I head out with my overstuffed carry on towards the gate, looking for things to entertain me as I wait. There's a big colourful playset with the words YOU ARE CLEARED FOR SLIDING written down the slide. It's so inviting. I look around for a bit and don't see any rules posted. "Do you see any sign with an age limit?" I ask a woman who is sitting near the playset, watching a boy climb inside.
"Go ahead," she says. "I've been in it with my kids."
I don't need any more of an excuse than that. I take off my boots and go for it. The playground is really well-designed. The way up and in is a steep slippery ramp with little clouds to step on. That's trickier than it looks, a mini-climbing wall and a barrier to access for kids who shouldn't be on it. And also for adults who don't have the toe and arm strength to navigate the little footholds. Once at the top I go left into a twisty plastic fuselage with little airplane windows. There's a crossroads in the tunnel where a boy asks for my ticket. I take a moment to dig out an invisible airplane ticket, which he inspects before letting me pass. There's a spot to sit in the cockpit and look out the nose, and then around the corner to a curvy slide. I call out a warning as I go down it, in case there's a child at the bottom, and then find myself in a little cage made of rollers. I have two squeeze myself out like I'm laundry in an old fashioned wringer washer, to escape. It's awesome. I go back up and try a few more paths through the game before going back to the chairs and sitting with my stuff. There's a guy there now, instead of the woman.
"That's a great playground," I say as I crawl out and sit next to him in the chairs.
"She designed it," says the man, gesturing to the woman I spoke with earlier. She is just coming back with the boy.
"Really?" I say. What are the chances? "You're funning me!" But it's true. Her name is Elizabeth and she is in charge of graphic design and appearance at the whole airport. She was hired, I think she said fourteen years ago to do graphics like I suppose the signs that tell you where the baggage carousel is, and her job expanded to fill her area of expertise. She figured there should be a playground here, so she designed it, told the airport how much space it would require, had all the components built and put it together. She is not the paperclip. I wonder what I would be doing if my job could do that!
I rave about her play structure, but she probably had the most sincere compliment she could get from me the moment I was so captivated by it that I had to put down my luggage and play in it. Later when I was photographing it from different angles I found a small sign that restricted use to ages twelve and under, but if you ever go there, know that the designer thought it was just fine for grown-ups. Just remember to have your invisible ticket ready if there are any kids inside.
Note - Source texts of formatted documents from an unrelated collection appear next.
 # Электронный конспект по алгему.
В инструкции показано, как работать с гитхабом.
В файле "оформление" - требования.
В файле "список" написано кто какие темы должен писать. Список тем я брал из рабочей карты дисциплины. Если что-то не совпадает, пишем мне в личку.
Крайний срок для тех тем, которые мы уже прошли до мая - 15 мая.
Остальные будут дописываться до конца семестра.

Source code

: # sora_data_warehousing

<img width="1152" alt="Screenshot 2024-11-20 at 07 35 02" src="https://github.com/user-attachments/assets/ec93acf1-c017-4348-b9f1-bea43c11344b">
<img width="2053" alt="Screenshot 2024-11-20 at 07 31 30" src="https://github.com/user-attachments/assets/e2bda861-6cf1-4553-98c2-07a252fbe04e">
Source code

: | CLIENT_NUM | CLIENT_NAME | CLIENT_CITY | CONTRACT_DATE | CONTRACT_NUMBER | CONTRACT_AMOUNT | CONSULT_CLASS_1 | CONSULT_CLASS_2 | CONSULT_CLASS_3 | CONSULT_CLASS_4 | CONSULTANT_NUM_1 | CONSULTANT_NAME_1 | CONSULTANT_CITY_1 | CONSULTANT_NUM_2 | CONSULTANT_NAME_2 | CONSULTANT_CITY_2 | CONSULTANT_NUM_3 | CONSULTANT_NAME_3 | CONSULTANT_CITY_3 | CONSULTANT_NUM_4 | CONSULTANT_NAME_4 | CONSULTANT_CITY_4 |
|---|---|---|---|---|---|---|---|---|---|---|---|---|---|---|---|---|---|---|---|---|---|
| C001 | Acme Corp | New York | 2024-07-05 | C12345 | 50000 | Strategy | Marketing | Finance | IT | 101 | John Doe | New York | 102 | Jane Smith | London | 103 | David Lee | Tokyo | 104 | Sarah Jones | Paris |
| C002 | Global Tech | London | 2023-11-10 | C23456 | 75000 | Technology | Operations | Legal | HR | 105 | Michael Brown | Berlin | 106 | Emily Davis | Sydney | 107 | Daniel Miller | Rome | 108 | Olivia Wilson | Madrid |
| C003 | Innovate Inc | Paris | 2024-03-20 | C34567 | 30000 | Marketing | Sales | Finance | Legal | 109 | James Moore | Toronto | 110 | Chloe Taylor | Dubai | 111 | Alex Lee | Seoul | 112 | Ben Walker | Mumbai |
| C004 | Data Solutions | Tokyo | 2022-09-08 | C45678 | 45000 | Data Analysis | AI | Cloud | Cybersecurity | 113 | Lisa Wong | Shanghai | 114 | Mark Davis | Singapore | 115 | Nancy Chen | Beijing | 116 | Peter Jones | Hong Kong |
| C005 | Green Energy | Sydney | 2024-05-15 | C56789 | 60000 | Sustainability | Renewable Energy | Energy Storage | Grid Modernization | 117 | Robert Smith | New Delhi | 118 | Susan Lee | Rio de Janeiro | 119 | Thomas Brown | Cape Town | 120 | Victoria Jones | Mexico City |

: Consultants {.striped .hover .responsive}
As I get up to find my gate, there is a PA announcement reminding the owner of Charlie the Tank Engine to return to the gate for a toy left on an airplane. A few minutes later the FO comes through the gate area, asking us if we've lost it. So sweet. I hope Charlie and his young owner are reunited.
Seeing other people being nice makes me happier. It makes me look for an opportunity to be nice to someone else and keep it going. By coincidence, today I had another opportunity to link two people I only know through the Internet. One of them hopes to work in airline logistics, and the other already does. I told the former I'd get in trouble from my blog if he was Muslim, but he says he'll have to get back to me on that. He thinks his grandmother might have been. That's a sleeper cell in deep cover.
3 comments:
Oh that looks like so much fun...
That was the best thing about having young kids - an instant excuse to go play in the most awesome play areas that were not there when I was a kid. One I went in the England, was a large room with a 3 level ballpark - internal slides, mazes, ladder - could get lost for hours. Needless to say, there were more adults than kids inside, all suprvising little ones they could not find :D
Now they are teenagers, and i'm not allowed in any more :(
Thanks for the fun read. This blog entry is probably even greater than some other stories I enjoyed a lot at you know where.